### TASK OBJECTIVE
Your answer should be an exact copy of the data.

### EXERCISE INPUTS
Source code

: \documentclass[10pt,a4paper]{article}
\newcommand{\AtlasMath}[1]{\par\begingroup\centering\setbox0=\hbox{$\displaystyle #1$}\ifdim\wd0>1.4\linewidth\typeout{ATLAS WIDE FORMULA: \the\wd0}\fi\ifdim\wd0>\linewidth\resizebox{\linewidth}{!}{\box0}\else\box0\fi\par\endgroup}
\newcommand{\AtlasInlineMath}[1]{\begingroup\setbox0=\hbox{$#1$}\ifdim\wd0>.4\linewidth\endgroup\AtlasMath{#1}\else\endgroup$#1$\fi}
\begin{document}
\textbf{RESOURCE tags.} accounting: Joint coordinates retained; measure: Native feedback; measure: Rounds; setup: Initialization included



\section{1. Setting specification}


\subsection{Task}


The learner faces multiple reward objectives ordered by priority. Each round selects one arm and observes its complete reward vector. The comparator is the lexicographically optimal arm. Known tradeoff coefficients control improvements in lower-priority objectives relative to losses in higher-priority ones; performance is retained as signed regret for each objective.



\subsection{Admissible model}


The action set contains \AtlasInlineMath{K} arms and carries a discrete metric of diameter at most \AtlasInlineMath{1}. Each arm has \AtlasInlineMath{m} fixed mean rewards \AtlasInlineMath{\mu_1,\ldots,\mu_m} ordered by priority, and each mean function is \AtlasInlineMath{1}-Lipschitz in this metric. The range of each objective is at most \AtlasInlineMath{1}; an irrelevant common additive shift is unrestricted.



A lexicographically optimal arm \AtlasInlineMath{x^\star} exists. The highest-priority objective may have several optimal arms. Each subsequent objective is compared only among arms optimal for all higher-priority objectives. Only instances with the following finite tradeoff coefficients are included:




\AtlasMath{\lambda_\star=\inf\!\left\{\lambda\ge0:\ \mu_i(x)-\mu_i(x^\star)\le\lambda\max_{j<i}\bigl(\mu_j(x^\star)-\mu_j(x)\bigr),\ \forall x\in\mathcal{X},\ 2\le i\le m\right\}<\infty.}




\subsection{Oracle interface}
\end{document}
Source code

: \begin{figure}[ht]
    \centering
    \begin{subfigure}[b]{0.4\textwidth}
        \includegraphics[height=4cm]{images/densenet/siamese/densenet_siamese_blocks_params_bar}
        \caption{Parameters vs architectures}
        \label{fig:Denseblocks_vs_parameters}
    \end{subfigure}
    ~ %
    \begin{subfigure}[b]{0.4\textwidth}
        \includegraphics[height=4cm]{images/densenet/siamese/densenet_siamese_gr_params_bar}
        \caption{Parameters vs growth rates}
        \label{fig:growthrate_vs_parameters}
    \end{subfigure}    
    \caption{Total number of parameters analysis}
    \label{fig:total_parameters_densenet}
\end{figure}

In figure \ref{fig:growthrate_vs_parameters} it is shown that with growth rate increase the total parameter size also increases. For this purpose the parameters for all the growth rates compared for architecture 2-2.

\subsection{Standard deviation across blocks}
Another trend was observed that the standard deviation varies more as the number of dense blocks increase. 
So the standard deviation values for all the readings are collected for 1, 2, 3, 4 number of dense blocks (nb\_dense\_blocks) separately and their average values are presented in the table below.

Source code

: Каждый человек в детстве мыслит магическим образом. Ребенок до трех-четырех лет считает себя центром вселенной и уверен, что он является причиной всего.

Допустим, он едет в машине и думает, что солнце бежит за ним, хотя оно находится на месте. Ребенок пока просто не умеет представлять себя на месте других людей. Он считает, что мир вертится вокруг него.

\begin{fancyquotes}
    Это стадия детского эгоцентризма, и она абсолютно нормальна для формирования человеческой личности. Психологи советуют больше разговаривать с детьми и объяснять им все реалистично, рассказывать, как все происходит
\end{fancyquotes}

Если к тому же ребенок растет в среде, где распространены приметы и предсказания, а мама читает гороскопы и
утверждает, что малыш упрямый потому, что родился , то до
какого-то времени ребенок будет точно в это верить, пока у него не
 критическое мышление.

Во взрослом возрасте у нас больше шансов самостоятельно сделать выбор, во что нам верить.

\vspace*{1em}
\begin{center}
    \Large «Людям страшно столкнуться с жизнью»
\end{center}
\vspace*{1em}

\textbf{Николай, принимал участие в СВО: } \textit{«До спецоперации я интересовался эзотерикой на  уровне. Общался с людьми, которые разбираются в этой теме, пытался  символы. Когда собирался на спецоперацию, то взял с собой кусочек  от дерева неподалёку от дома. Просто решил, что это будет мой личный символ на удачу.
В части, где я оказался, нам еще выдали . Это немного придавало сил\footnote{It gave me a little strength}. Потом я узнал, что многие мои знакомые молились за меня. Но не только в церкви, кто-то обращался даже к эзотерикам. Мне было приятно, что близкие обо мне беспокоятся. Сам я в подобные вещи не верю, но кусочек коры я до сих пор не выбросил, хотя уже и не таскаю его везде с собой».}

### YOUR RESPONSE
Source code

: \documentclass[10pt,a4paper]{article}
\newcommand{\AtlasMath}[1]{\par\begingroup\centering\setbox0=\hbox{$\displaystyle #1$}\ifdim\wd0>1.4\linewidth\typeout{ATLAS WIDE FORMULA: \the\wd0}\fi\ifdim\wd0>\linewidth\resizebox{\linewidth}{!}{\box0}\else\box0\fi\par\endgroup}
\newcommand{\AtlasInlineMath}[1]{\begingroup\setbox0=\hbox{$#1$}\ifdim\wd0>.4\linewidth\endgroup\AtlasMath{#1}\else\endgroup$#1$\fi}
\begin{document}
\textbf{RESOURCE tags.} accounting: Joint coordinates retained; measure: Native feedback; measure: Rounds; setup: Initialization included



\section{1. Setting specification}


\subsection{Task}


The learner faces multiple reward objectives ordered by priority. Each round selects one arm and observes its complete reward vector. The comparator is the lexicographically optimal arm. Known tradeoff coefficients control improvements in lower-priority objectives relative to losses in higher-priority ones; performance is retained as signed regret for each objective.



\subsection{Admissible model}


The action set contains \AtlasInlineMath{K} arms and carries a discrete metric of diameter at most \AtlasInlineMath{1}. Each arm has \AtlasInlineMath{m} fixed mean rewards \AtlasInlineMath{\mu_1,\ldots,\mu_m} ordered by priority, and each mean function is \AtlasInlineMath{1}-Lipschitz in this metric. The range of each objective is at most \AtlasInlineMath{1}; an irrelevant common additive shift is unrestricted.



A lexicographically optimal arm \AtlasInlineMath{x^\star} exists. The highest-priority objective may have several optimal arms. Each subsequent objective is compared only among arms optimal for all higher-priority objectives. Only instances with the following finite tradeoff coefficients are included:




\AtlasMath{\lambda_\star=\inf\!\left\{\lambda\ge0:\ \mu_i(x)-\mu_i(x^\star)\le\lambda\max_{j<i}\bigl(\mu_j(x^\star)-\mu_j(x)\bigr),\ \forall x\in\mathcal{X},\ 2\le i\le m\right\}<\infty.}




\subsection{Oracle interface}
\end{document}
Source code

: \begin{figure}[ht]
    \centering
    \begin{subfigure}[b]{0.4\textwidth}
        \includegraphics[height=4cm]{images/densenet/siamese/densenet_siamese_blocks_params_bar}
        \caption{Parameters vs architectures}
        \label{fig:Denseblocks_vs_parameters}
    \end{subfigure}
    ~ %
    \begin{subfigure}[b]{0.4\textwidth}
        \includegraphics[height=4cm]{images/densenet/siamese/densenet_siamese_gr_params_bar}
        \caption{Parameters vs growth rates}
        \label{fig:growthrate_vs_parameters}
    \end{subfigure}    
    \caption{Total number of parameters analysis}
    \label{fig:total_parameters_densenet}
\end{figure}

In figure \ref{fig:growthrate_vs_parameters} it is shown that with growth rate increase the total parameter size also increases. For this purpose the parameters for all the growth rates compared for architecture 2-2.

\subsection{Standard deviation across blocks}
Another trend was observed that the standard deviation varies more as the number of dense blocks increase. 
So the standard deviation values for all the readings are collected for 1, 2, 3, 4 number of dense blocks (nb\_dense\_blocks) separately and their average values are presented in the table below.

Source code

: Каждый человек в детстве мыслит магическим образом. Ребенок до трех-четырех лет считает себя центром вселенной и уверен, что он является причиной всего.

Допустим, он едет в машине и думает, что солнце бежит за ним, хотя оно находится на месте. Ребенок пока просто не умеет представлять себя на месте других людей. Он считает, что мир вертится вокруг него.

\begin{fancyquotes}
    Это стадия детского эгоцентризма, и она абсолютно нормальна для формирования человеческой личности. Психологи советуют больше разговаривать с детьми и объяснять им все реалистично, рассказывать, как все происходит
\end{fancyquotes}

Если к тому же ребенок растет в среде, где распространены приметы и предсказания, а мама читает гороскопы и
утверждает, что малыш упрямый потому, что родился , то до
какого-то времени ребенок будет точно в это верить, пока у него не
 критическое мышление.

Во взрослом возрасте у нас больше шансов самостоятельно сделать выбор, во что нам верить.

\vspace*{1em}
\begin{center}
    \Large «Людям страшно столкнуться с жизнью»
\end{center}
\vspace*{1em}

\textbf{Николай, принимал участие в СВО: } \textit{«До спецоперации я интересовался эзотерикой на  уровне. Общался с людьми, которые разбираются в этой теме, пытался  символы. Когда собирался на спецоперацию, то взял с собой кусочек  от дерева неподалёку от дома. Просто решил, что это будет мой личный символ на удачу.
В части, где я оказался, нам еще выдали . Это немного придавало сил\footnote{It gave me a little strength}. Потом я узнал, что многие мои знакомые молились за меня. Но не только в церкви, кто-то обращался даже к эзотерикам. Мне было приятно, что близкие обо мне беспокоятся. Сам я в подобные вещи не верю, но кусочек коры я до сих пор не выбросил, хотя уже и не таскаю его везде с собой».}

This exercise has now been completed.